Absent quand la gendarmerie est arrivée devant son domicile, situé à un jet de pierre de celui du Premier ministre, Hamed Bakayoko, Affi N’Guessan avait décidé de ne pas rentrer chez lui. Il avait prévenu sa femme Angeline, restée à la maison, avait coupé son téléphone et s’était mis à l’abri. Selon son entourage, il n’a jamais « cherché à fuir » à l’étranger, notamment au Ghana voisin, ni même essayé de se réfugier à l’ambassade d’Afrique du Sud, comme certains l’ont laissé entendre.
D’après Richard Adou, le procureur de la République, le porte-parole du CNT était « activement recherché » par les autorités.

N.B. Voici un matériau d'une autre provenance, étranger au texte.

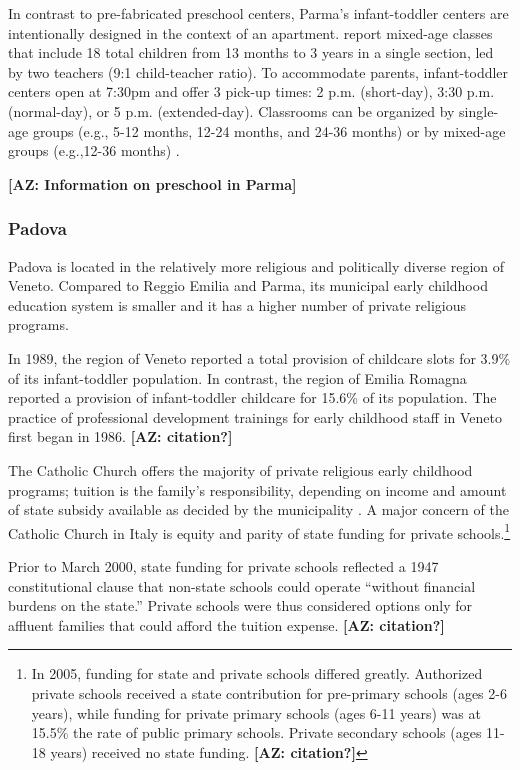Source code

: In contrast to pre-fabricated preschool centers, Parma's infant-toddler centers are intentionally designed in the context of an apartment. \citet{Terzi-Cantarelli_2001_Parma} report mixed-age classes that include 18 total children from 13 months to 3 years in a single section, led by two teachers (9:1 child-teacher ratio). To accommodate parents, infant-toddler centers open at 7:30pm and offer 3 pick-up times: 2 p.m. (short-day), 3:30 p.m. (normal-day), or 5 p.m. (extended-day). Classrooms can be organized by single-age groups (e.g., 5-12 months, 12-24 months, and 24-36 months) or by mixed-age groups (e.g.,12-36 months) \citep{Majorano-etal_2009_CC-in-P}.

\textbf{[AZ: Information on preschool in Parma]}

\subsubsection{Padova}
Padova is located in the relatively more religious and politically diverse region of Veneto. Compared to Reggio Emilia and Parma, its municipal early childhood education system is smaller and it has a higher number of private religious programs. 

In 1989, the region of Veneto reported a total provision of childcare slots for 3.9\% of its infant-toddler population. In contrast, the region of Emilia Romagna reported a provision of infant-toddler childcare for 15.6\% of its population. The practice of professional development trainings for early childhood staff in Veneto first began in 1986. \textbf{[AZ: citation?]}

The Catholic Church offers the majority of private religious early childhood programs; tuition is the family's responsibility, depending on income and amount of state subsidy available as decided by the municipality \citep{Hohnerlein_2009_Paradox-Public-Preschools}.  A major concern of the Catholic Church in Italy is equity and parity of state funding for private schools.\footnote{In 2005, funding for state and private schools differed greatly. Authorized private schools received a state contribution for pre-primary schools (ages 2-6 years), while funding for private primary schools (ages 6-11 years) was at 15.5\% the rate of public primary schools. Private secondary schools (ages 11-18 years) received no state funding. \textbf{[AZ: citation?]}}

Prior to March 2000, state funding for private schools reflected a 1947 constitutional clause that non-state schools could operate ``without financial burdens on the state.'' Private schools were thus considered options only for affluent families that could afford the tuition expense. \textbf{[AZ: citation?]}


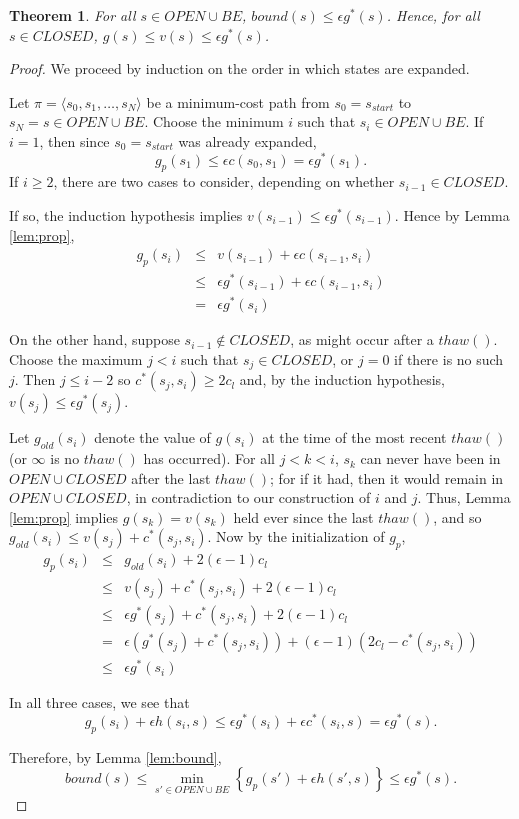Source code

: \documentclass[letterpaper]{article}
\newtheorem{thm}{Theorem}
\begin{document}
\begin{thm}
\label{thm:subopt}
For all $s\in OPEN\cup BE$, $bound(s) \le \epsilon g^*(s)$. Hence, for all $s\in CLOSED$, $g(s) \le v(s) \le \epsilon g^*(s)$.
\end{thm}

\begin{proof}
We proceed by induction on the order in which states are expanded.

Let $\pi = \langle s_0,s_1,\ldots,s_N \rangle$ be a minimum-cost path from $s_0 = s_{start}$ to $s_N = s\in OPEN\cup BE$. Choose the minimum $i$ such that $s_i\in OPEN\cup BE$. If $i = 1$, then since $s_0 = s_{start}$ was already expanded,
\[g_p(s_1) \le \epsilon c(s_0,s_1) = \epsilon g^*(s_1).\]
If $i \ge 2$, there are two cases to consider, depending on whether $s_{i-1}\in CLOSED$.

If so, the induction hypothesis implies $v(s_{i-1}) \le \epsilon g^*(s_{i-1})$. Hence by Lemma \ref{lem:prop},
\begin{eqnarray*}
g_p(s_i) &\le& v(s_{i-1}) + \epsilon c(s_{i-1},s_i)
\\&\le& \epsilon g^*(s_{i-1}) + \epsilon c(s_{i-1},s_i)
\\&=& \epsilon g^*(s_i)
\end{eqnarray*}

On the other hand, suppose $s_{i-1}\notin CLOSED$, as might occur after a $thaw()$. Choose the maximum $j<i$ such that $s_j\in CLOSED$, or $j=0$ if there is no such $j$. Then $j\le i-2$ so $c^*(s_j,s_i)\ge 2c_l$ and, by the induction hypothesis, $v(s_j)\le \epsilon g^*(s_j)$.

Let $g_{old}(s_i)$ denote the value of $g(s_i)$ at the time of the most recent $thaw()$ (or $\infty$ is no $thaw()$ has occurred). For all $j < k < i$, $s_k$ can never have been in $OPEN\cup CLOSED$ after the last $thaw()$; for if it had, then it would remain in $OPEN\cup CLOSED$, in contradiction to our construction of $i$ and $j$. Thus, Lemma \ref{lem:prop} implies $g(s_k) = v(s_k)$ held ever since the last $thaw()$, and so $g_{old}(s_i) \le v(s_j) + c^*(s_j,s_i)$. Now by the initialization of $g_p$,
\begin{eqnarray*}
g_p(s_i) &\le& g_{old}(s_i) + 2(\epsilon-1)c_l
\\&\le& v(s_j) + c^*(s_j,s_i) + 2(\epsilon-1)c_l
\\&\le& \epsilon g^*(s_j) + c^*(s_j,s_i) + 2(\epsilon-1)c_l
\\&=& \epsilon (g^*(s_j) + c^*(s_j,s_i)) + (\epsilon-1)(2c_l - c^*(s_j,s_i))
\\&\le& \epsilon g^*(s_i)
\end{eqnarray*}

In all three cases, we see that
\[g_p(s_i) + \epsilon h(s_i,s) \le \epsilon g^*(s_i) + \epsilon c^*(s_i,s) = \epsilon g^*(s).\]

Therefore, by Lemma \ref{lem:bound},
\[bound(s) \le \min_{s' \in OPEN \cup BE} \left\{g_p(s') + \epsilon h(s',s)\right\} \le \epsilon g^*(s).\]
\end{proof}
\end{document}
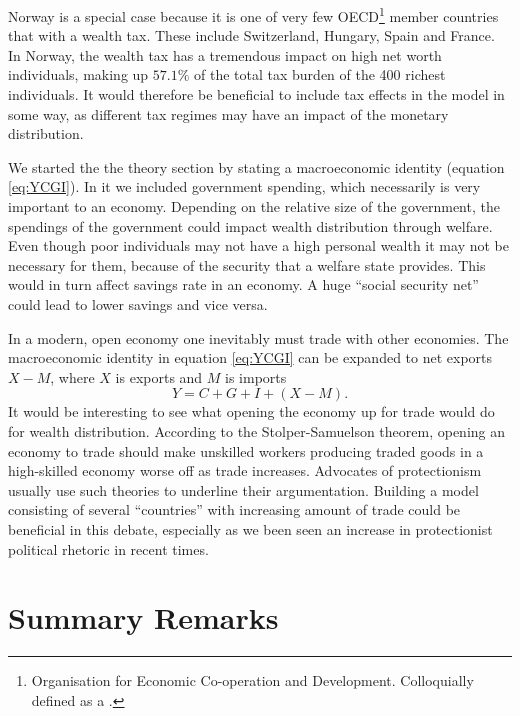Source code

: \documentclass[10pt, a4paper]{amsart}
\begin{document}
Norway is a special case because it is one of very few OECD\footnote{Organisation for Economic Co-operation and Development. Colloquially defined as a .} member countries that with a wealth tax. These include Switzerland, Hungary, Spain and France\cite{OECD}. In Norway, the wealth tax has a tremendous impact on high net worth individuals, making up $57.1\%$ of the total tax burden of the 400 richest individuals\cite{NHHmaster}. It would therefore be beneficial to include tax effects in the model in some way, as different tax regimes may have an impact of the monetary distribution.

We started the the theory section by stating a macroeconomic identity (equation \ref{eq:YCGI}). In it we included government spending, which necessarily is very important to an economy. Depending on the relative size of the government, the spendings of the government could impact wealth distribution through welfare. Even though poor individuals may not have a high personal wealth it may not be necessary for them, because of the security that a welfare state provides. This would in turn affect savings rate in an economy. A huge ``social security net'' could lead to lower savings and vice versa.

In a modern, open economy one inevitably must trade with other economies. The macroeconomic identity in equation \ref{eq:YCGI} can be expanded to net exports $X-M$, where $X$ is exports and $M$ is imports
\begin{equation}
Y = C + G + I + (X-M).
\end{equation}
It would be interesting to see what opening the economy up for trade would do for wealth distribution. According to the Stolper-Samuelson theorem, opening an economy to trade should make unskilled workers producing traded goods in a high-skilled economy worse off as trade increases\cite{StolperSamuelson}. Advocates of protectionism usually use such theories to underline their argumentation. Building a model consisting of several ``countries'' with increasing amount of trade could be beneficial in this debate, especially as we been seen an increase in protectionist political rhetoric in recent times.

\section{Summary Remarks}
\end{document}
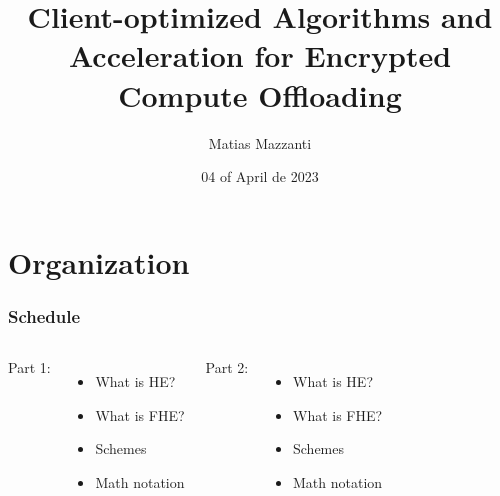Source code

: \documentclass[10pt,handout]{beamer}
\title[CHACO]{Client-optimized Algorithms and Acceleration for Encrypted Compute Offloading}
\author[Matias Mazzanti]{Matias Mazzanti}
\institute{}
\date{04 of April de 2023}
\begin{document}
\begin{frame}

\maketitle

\end{frame}


\section{Organization}


%
%
%
%
%
%
%
\begin{frame}
    \frametitle{Schedule}
\begin{columns}
    Part 1:
    \begin{itemize}
        \item What is HE?
        \item What is FHE?
        \item Schemes
        \item Math notation
    \end{itemize}

    Part 2:
    \begin{itemize}
        \item What is HE?
        \item What is FHE?
        \item Schemes
        \item Math notation
    \end{itemize}
\end{columns}

\end{frame}
\end{document}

Comme les autres dirigeants de cette structure parallèle mise en place par l’opposition après l’annonce de la réélection d’Alassane Ouattara pour un troisième mandat, il est accusé d’avoir commis un acte de sédition « constitutif d’attentat et de complot contre l’autorité de l’État et l’intégrité du territoire national ». Selon nos informations, il a été présenté ce lundi à un juge de la cellule spéciale d’enquête pour se voir signifier les charges retenues contre lui et a été incarcéré dans la foulée.
Difficile d’imaginer, il y a encore quelques mois, que Pascal Affi N’Guessan finirait ainsi sa campagne pour la présidentielle. Après l’échec de sa tentative de rapprochement avec Laurent Gbagbo et ses fidèles (les fameux « GOR » – « Gbagbo ou rien ») initiée au début de l’année, il avait décidé de présenter sa candidature. Beaucoup – à commencer par ses adversaires du FPI pro-Gbagbo – l’accusaient alors d’être de mèche avec le pouvoir, l’accusant volontiers d’être l’ « opposant utile » du régime.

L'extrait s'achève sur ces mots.